It was all good experience though and I would do things differently next time (and there will hopefully be many more next times). The hammock comprises two layers and has a full-length zip along one side which is intended  to open the hammock up to scramble inside to enclose the camper in a bug-free claustrophobic pocket. it occurred to me that my Therm-a-rest and attached mat could go inside as, outside, it tended to slip about a bit. The second change I would make to my use of the hammock (assuming it works in practice) is, when getting out for a pee in the night, is to get out with the bivy and sleeping bag still around me and to get back in with them still on. I'd just have to make sure that I didn't pee in the sleeping bag!

Sunday, 26 February 2012

New stove

The Wyre Forest weekend was the testing ground of two new pieces of kit. The first was what is known as a Penny Stove. This was made for me, out of a Heineken can, by my friend, Ian Fraser, who became our third team member on the TGO Challenge last year. At 16 grams it makes my usual Varga titanium stove at 28 grams seem heavy. It burns meths and was just as slow as the Varga in bringing water to the boil but it's fine as long as I'm in no hurry, which I wasn't this time. It's kept in place by three tent pegs which also serve as a pot stand. I like it.

See above for the second posting.

Backpackers Wyre Forest weekend

This was a new area for me. We met on Friday evening at Hopley's Family Camping on the edge of Bewdley. This is a good site with a farm shop and cafe and hot showers. The evening was spent at The Black Boy pub in Wyre Hill (not be confused with The Black Boy Hotel in Kidderminster Road), a small drinker's local and really excellent. No music, no machines and I think the only food served might have been crisps or pork scratchings.

On Saturday morning, we walked down through Bewdley, a very nice Georgian town on the River Severn. We crossed the river and walked up the eastern side, stopping at the riverside cafe at Arley and then crossing the river at Highley Bridge. The river flows very fast and we saw some ducks that seemed to pass by us at about 20mph. The area is very popular as a holiday destination. There were numerous caravan/mobile home parks and chalet parks although many of these are probably lived in full-time. The Severn Valley Railway was very much in evidence and we were treated to the sound and sight of some steam-pulled trains.

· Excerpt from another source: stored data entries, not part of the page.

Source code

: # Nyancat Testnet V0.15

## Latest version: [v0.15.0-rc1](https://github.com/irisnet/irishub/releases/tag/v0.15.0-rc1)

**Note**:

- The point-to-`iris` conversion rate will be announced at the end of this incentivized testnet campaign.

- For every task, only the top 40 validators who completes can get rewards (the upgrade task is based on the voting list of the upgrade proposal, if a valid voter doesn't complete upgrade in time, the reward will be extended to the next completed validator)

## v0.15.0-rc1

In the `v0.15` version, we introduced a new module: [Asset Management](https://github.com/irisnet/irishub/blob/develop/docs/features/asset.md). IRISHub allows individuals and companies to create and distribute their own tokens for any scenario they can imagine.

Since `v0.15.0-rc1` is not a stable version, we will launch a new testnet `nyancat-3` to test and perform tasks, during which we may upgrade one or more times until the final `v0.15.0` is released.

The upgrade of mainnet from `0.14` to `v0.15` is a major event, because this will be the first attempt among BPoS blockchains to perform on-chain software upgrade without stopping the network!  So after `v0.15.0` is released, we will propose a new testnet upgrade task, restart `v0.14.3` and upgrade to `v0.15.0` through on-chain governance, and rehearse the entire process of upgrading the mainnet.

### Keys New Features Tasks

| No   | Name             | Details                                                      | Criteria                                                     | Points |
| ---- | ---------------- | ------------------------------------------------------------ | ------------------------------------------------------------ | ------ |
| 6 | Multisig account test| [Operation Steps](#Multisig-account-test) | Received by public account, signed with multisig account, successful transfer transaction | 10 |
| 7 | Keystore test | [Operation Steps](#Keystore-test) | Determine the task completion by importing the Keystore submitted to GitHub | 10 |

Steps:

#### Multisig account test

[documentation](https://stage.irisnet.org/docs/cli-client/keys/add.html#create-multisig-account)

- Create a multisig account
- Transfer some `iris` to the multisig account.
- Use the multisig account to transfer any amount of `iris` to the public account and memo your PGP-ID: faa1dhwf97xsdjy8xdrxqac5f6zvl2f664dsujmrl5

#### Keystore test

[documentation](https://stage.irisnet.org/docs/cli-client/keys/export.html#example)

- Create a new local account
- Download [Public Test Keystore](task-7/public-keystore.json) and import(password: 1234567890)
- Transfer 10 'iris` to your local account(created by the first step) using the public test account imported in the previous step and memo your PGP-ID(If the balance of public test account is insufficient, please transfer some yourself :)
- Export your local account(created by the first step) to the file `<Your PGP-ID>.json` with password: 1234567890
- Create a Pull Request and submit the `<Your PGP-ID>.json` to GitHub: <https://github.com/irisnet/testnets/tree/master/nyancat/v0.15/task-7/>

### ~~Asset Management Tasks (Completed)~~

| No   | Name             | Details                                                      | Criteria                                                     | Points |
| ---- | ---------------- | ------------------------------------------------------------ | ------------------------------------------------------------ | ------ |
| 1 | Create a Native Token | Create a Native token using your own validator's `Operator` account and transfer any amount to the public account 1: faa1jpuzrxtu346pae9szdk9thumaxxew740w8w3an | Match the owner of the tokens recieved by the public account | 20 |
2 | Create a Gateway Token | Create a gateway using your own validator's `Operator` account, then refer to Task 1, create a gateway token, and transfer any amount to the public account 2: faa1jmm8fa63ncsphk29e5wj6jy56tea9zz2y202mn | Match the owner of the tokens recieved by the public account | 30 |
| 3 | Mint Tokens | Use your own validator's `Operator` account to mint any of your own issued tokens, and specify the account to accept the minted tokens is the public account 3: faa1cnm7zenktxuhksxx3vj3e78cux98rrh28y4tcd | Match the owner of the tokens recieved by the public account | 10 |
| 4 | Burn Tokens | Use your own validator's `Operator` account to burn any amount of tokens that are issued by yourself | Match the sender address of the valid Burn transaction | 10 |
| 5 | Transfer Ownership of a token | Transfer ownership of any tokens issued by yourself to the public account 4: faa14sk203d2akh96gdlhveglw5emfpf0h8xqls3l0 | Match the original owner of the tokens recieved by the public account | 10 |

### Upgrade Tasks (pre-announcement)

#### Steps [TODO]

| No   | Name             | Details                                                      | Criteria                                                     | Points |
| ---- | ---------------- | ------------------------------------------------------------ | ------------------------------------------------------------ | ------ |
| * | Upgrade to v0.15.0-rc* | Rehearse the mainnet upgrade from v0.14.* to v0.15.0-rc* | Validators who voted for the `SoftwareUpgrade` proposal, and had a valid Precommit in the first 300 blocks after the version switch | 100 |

Coming down the other side of the river on the Severn Way, we stopped at the Ship Inn and then went on to our second night's camp at Pound Green. This was a field with a water tap and some reasonable loos in a portable building. It was very quiet and a half mile walk to the Olde New Inn.

On Sunday, we walked a quicker route back to Bewdley through the Wyre Forest. This is an area to be revisited. There are so many trails and paths. We followed parts of the Worcestershire Way and the Geopark Way.

Sunday, 12 February 2012

More canal walking

Had an enjoyable weekend in the camper in Wiltshire near Devizes on a site at Sells Green. It was only 100 yards from the Kennet and Avon Canal and a 5km walk along the towpath into Devizes. The towpath was very well maintained and passed by the new marina at the foot of Caen Hill Locks.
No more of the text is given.